INPUT FOR THIS TASK
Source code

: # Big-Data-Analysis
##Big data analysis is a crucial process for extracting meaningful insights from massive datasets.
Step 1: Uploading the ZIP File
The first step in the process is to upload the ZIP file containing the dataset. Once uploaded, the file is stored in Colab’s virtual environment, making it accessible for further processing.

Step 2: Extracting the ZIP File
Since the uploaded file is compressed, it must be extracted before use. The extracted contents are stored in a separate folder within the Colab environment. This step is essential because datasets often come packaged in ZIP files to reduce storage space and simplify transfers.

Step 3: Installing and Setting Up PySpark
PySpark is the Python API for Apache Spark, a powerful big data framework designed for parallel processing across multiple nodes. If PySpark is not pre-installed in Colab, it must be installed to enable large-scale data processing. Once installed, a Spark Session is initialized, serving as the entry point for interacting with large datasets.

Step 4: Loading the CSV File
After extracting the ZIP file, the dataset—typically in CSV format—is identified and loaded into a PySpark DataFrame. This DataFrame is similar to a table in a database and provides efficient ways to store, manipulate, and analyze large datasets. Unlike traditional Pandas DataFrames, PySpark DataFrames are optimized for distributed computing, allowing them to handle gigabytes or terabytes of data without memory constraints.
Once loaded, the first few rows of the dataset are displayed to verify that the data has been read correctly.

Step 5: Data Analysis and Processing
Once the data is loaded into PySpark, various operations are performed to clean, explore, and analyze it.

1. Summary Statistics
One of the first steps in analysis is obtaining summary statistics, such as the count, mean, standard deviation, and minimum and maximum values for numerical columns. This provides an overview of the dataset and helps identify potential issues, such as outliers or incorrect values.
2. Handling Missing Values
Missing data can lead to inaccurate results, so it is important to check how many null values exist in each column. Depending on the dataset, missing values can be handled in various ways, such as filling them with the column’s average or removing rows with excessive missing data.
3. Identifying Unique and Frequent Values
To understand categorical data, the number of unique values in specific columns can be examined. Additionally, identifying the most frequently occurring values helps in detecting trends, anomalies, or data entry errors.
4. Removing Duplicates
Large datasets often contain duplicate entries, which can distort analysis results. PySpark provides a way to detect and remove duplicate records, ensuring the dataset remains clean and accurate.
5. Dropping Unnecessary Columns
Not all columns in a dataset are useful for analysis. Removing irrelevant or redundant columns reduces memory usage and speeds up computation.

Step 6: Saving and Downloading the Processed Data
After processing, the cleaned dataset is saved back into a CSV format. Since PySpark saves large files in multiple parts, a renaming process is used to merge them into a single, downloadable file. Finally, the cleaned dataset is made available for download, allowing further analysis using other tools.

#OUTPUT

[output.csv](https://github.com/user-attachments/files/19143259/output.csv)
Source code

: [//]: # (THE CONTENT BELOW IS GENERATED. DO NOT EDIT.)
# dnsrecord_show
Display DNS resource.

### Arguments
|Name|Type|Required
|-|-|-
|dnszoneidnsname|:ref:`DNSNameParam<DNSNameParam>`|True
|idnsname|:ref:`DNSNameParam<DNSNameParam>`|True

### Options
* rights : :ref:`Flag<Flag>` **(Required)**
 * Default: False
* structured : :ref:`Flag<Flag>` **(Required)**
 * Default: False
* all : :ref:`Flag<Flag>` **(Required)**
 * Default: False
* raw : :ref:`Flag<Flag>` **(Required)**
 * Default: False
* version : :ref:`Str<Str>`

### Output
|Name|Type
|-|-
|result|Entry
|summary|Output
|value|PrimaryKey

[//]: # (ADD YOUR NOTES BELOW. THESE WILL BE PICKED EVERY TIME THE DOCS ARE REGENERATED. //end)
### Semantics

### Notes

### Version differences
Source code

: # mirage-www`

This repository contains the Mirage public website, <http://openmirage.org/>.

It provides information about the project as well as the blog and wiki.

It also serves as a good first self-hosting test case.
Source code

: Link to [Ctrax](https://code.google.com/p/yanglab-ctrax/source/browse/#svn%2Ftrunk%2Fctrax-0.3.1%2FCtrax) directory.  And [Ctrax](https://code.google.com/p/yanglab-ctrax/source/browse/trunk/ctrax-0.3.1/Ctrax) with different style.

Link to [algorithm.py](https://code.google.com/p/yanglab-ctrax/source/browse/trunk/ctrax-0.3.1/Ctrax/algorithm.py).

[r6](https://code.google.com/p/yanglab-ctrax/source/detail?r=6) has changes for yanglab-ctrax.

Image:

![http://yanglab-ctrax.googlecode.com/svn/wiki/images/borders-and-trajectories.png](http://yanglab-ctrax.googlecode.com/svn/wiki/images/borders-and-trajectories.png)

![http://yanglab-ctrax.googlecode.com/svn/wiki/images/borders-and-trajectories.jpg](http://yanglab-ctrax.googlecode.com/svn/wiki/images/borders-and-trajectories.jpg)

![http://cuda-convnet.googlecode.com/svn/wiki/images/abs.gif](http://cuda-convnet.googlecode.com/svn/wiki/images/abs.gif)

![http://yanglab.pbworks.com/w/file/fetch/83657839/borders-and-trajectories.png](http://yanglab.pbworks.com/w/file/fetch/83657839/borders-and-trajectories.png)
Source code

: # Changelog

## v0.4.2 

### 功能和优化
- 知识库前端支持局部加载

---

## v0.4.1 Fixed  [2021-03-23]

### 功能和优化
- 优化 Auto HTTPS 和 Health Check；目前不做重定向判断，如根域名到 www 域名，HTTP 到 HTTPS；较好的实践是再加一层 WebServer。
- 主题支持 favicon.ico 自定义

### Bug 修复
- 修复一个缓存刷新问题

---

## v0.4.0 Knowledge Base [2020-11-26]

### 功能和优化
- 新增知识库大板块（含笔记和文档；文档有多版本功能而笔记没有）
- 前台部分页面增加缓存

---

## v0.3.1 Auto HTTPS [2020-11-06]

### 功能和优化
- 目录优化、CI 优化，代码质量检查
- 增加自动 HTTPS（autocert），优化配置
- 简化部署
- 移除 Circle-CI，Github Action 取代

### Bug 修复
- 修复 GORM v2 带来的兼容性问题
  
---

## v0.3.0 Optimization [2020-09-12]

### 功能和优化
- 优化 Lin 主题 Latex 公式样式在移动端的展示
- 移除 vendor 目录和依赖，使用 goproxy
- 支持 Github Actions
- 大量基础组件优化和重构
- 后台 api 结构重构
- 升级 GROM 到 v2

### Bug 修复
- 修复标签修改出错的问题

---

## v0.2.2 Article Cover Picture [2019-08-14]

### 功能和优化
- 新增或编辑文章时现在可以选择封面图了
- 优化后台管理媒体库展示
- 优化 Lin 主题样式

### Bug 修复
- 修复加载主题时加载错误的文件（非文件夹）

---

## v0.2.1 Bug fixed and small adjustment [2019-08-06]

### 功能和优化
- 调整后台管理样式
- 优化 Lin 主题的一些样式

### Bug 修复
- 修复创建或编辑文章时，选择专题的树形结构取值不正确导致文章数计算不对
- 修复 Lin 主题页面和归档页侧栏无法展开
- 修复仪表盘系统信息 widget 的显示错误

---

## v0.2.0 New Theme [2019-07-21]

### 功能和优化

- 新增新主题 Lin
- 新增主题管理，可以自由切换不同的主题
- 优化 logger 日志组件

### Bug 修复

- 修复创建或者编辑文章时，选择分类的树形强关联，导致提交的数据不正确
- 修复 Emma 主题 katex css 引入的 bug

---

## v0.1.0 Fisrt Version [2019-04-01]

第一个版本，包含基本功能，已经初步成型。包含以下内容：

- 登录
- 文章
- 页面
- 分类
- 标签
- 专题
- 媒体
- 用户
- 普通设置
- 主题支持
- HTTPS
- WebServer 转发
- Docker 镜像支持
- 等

TASK BRIEF
Go through the listing above, and whenever a line holds the word "analyze", copy it.

RESULT OF THE TASK
After extracting the ZIP file, the dataset—typically in CSV format—is identified and loaded into a PySpark DataFrame. This DataFrame is similar to a table in a database and provides efficient ways to store, manipulate, and analyze large datasets. Unlike traditional Pandas DataFrames, PySpark DataFrames are optimized for distributed computing, allowing them to handle gigabytes or terabytes of data without memory constraints.
Once the data is loaded into PySpark, various operations are performed to clean, explore, and analyze it.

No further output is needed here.